I moved again! Now living in Uppsala, working in Stockholm. The past few months have been pretty exciting and we just moved to a new flat, but things are settling down. I've had a little time to poke at my personal projects, although I'd always like more.

My recent obsession has been with managing state. For many things, I seem to be tending towards a pipeline approach:

(defn foo [state x y z]
  (let [{:keys [a b c]} state]
    (assoc state 
           :a (bar x a)
           :b (baz b z y)
           :c (inc c))))

(defn quux [state]
   (-> state
       (foo "x" [] 0)
       (foo "y" [:r :s] 42)))

(defn outer-loop [state] (recur (quux state))

And so on and so forth. Passing state around explicitly as maps, writing functions that take the current state as their first argument and return that state modified with assoc, dissoc, assoc-in, update-in, merge etc.
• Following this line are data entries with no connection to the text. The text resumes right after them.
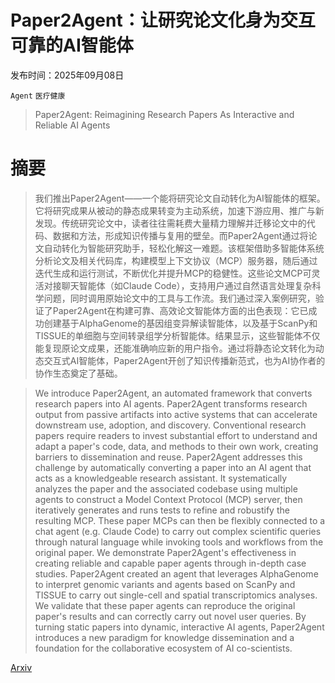 # Paper2Agent：让研究论文化身为交互可靠的AI智能体

发布时间：2025年09月08日

`Agent` `医疗健康`

> Paper2Agent: Reimagining Research Papers As Interactive and Reliable AI Agents

# 摘要

> 我们推出Paper2Agent——一个能将研究论文自动转化为AI智能体的框架。它将研究成果从被动的静态成果转变为主动系统，加速下游应用、推广与新发现。传统研究论文中，读者往往需耗费大量精力理解并迁移论文中的代码、数据和方法，形成知识传播与复用的壁垒。而Paper2Agent通过将论文自动转化为智能研究助手，轻松化解这一难题。该框架借助多智能体系统分析论文及相关代码库，构建模型上下文协议（MCP）服务器，随后通过迭代生成和运行测试，不断优化并提升MCP的稳健性。这些论文MCP可灵活对接聊天智能体（如Claude Code），支持用户通过自然语言处理复杂科学问题，同时调用原始论文中的工具与工作流。我们通过深入案例研究，验证了Paper2Agent在构建可靠、高效论文智能体方面的出色表现：它已成功创建基于AlphaGenome的基因组变异解读智能体，以及基于ScanPy和TISSUE的单细胞与空间转录组学分析智能体。结果显示，这些智能体不仅能复现原论文成果，还能准确响应新的用户指令。通过将静态论文转化为动态交互式AI智能体，Paper2Agent开创了知识传播新范式，也为AI协作者的协作生态奠定了基础。

> We introduce Paper2Agent, an automated framework that converts research papers into AI agents. Paper2Agent transforms research output from passive artifacts into active systems that can accelerate downstream use, adoption, and discovery. Conventional research papers require readers to invest substantial effort to understand and adapt a paper's code, data, and methods to their own work, creating barriers to dissemination and reuse. Paper2Agent addresses this challenge by automatically converting a paper into an AI agent that acts as a knowledgeable research assistant. It systematically analyzes the paper and the associated codebase using multiple agents to construct a Model Context Protocol (MCP) server, then iteratively generates and runs tests to refine and robustify the resulting MCP. These paper MCPs can then be flexibly connected to a chat agent (e.g. Claude Code) to carry out complex scientific queries through natural language while invoking tools and workflows from the original paper. We demonstrate Paper2Agent's effectiveness in creating reliable and capable paper agents through in-depth case studies. Paper2Agent created an agent that leverages AlphaGenome to interpret genomic variants and agents based on ScanPy and TISSUE to carry out single-cell and spatial transcriptomics analyses. We validate that these paper agents can reproduce the original paper's results and can correctly carry out novel user queries. By turning static papers into dynamic, interactive AI agents, Paper2Agent introduces a new paradigm for knowledge dissemination and a foundation for the collaborative ecosystem of AI co-scientists.

[Arxiv](https://arxiv.org/abs/2509.06917)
Honestly, I'm not sure that this approach is the best way to do what I want. I have spent a little time looking at Clojure's state monad, but I suspect this is overkill (and despite being simple in practice, the whys and wherefores of all monads ever continue to befuddle me). The piped-stateblob approach translates nicely into ClojureScript with WebGL too; this is another thing I have been investigating of late.

Other advantages include very quick inspection or serialisation of a system's state (pprint to the rescue), and a single obvious point to recurse around in a thread's main loop. The stateblobs can also be useful carriers for communicating between threads.

On the other hand there's nothing particularly elegant or nice about carrying around the entire world with you wherever you go. And it works well enough that I'm starting to feel it is my hammer with which to treat every problem as a nail.

Using stateblobs everwhere: an ugly turn-based for prototype graphical RL #734.